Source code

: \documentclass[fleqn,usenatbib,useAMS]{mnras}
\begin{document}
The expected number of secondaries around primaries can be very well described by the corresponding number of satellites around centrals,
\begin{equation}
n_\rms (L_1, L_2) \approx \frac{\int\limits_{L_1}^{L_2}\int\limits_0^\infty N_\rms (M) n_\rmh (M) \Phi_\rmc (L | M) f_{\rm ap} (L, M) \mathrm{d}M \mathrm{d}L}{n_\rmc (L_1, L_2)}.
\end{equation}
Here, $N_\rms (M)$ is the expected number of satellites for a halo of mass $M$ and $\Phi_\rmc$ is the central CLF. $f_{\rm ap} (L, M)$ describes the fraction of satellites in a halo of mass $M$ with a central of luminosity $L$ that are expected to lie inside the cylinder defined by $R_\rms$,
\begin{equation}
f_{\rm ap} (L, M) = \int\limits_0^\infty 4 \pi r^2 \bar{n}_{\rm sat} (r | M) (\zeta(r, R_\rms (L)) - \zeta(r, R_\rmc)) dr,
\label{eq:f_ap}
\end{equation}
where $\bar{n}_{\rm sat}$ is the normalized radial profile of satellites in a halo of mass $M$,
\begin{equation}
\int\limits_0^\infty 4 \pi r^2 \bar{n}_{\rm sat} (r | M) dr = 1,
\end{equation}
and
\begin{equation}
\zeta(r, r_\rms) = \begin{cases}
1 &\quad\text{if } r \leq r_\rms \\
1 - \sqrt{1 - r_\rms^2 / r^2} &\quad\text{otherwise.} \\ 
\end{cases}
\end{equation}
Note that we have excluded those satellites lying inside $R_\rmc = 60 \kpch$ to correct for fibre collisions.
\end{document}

· · · · ·

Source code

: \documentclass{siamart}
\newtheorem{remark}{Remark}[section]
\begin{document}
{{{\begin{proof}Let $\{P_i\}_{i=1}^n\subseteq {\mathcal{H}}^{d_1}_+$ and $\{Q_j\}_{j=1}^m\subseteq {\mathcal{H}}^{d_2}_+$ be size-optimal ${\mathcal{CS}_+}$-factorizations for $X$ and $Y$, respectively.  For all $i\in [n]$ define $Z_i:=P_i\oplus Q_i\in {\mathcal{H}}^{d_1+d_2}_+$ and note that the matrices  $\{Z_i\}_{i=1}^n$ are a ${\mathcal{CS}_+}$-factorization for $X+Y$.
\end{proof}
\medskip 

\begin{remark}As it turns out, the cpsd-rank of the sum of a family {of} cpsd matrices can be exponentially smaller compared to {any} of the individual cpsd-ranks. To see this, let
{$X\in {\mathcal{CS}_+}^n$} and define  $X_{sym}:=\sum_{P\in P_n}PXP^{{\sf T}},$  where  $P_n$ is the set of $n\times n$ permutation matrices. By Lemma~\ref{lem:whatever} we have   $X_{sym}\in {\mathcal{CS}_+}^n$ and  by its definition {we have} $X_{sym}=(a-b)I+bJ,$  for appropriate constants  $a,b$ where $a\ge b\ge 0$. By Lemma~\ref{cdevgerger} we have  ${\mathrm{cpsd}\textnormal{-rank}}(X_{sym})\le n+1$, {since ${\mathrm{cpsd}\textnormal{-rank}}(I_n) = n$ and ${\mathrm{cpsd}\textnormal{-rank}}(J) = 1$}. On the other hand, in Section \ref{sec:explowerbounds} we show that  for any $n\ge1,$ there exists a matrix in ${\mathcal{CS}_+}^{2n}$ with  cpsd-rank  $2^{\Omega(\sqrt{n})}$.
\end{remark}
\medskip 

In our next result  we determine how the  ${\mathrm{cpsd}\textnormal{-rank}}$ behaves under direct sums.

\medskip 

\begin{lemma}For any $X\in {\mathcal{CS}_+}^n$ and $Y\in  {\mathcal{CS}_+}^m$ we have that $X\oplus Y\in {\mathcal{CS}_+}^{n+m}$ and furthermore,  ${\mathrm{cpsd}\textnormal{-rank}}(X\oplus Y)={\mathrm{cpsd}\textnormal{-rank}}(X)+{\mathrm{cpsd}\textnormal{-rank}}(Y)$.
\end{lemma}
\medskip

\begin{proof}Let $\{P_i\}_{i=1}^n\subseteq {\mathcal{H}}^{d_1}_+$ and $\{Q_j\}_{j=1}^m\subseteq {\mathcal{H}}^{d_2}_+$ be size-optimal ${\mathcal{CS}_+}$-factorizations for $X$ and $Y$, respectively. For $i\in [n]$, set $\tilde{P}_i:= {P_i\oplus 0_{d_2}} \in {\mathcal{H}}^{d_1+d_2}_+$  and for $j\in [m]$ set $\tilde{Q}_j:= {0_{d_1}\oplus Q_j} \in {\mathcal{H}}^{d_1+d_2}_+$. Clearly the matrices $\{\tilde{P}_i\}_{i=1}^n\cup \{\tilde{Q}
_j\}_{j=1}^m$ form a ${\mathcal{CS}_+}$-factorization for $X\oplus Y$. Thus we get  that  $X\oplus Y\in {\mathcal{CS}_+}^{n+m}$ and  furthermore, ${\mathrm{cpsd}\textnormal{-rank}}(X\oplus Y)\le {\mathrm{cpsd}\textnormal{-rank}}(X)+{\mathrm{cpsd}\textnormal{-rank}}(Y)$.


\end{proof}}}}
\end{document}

· · · · ·

**TASK PROMPT**
Wherever the word "factorizations" occurs in the data, copy that whole line.

**YOUR RESPONSE**
{{{\begin{proof}Let $\{P_i\}_{i=1}^n\subseteq {\mathcal{H}}^{d_1}_+$ and $\{Q_j\}_{j=1}^m\subseteq {\mathcal{H}}^{d_2}_+$ be size-optimal ${\mathcal{CS}_+}$-factorizations for $X$ and $Y$, respectively.  For all $i\in [n]$ define $Z_i:=P_i\oplus Q_i\in {\mathcal{H}}^{d_1+d_2}_+$ and note that the matrices  $\{Z_i\}_{i=1}^n$ are a ${\mathcal{CS}_+}$-factorization for $X+Y$.
\begin{proof}Let $\{P_i\}_{i=1}^n\subseteq {\mathcal{H}}^{d_1}_+$ and $\{Q_j\}_{j=1}^m\subseteq {\mathcal{H}}^{d_2}_+$ be size-optimal ${\mathcal{CS}_+}$-factorizations for $X$ and $Y$, respectively. For $i\in [n]$, set $\tilde{P}_i:= {P_i\oplus 0_{d_2}} \in {\mathcal{H}}^{d_1+d_2}_+$  and for $j\in [m]$ set $\tilde{Q}_j:= {0_{d_1}\oplus Q_j} \in {\mathcal{H}}^{d_1+d_2}_+$. Clearly the matrices $\{\tilde{P}_i\}_{i=1}^n\cup \{\tilde{Q}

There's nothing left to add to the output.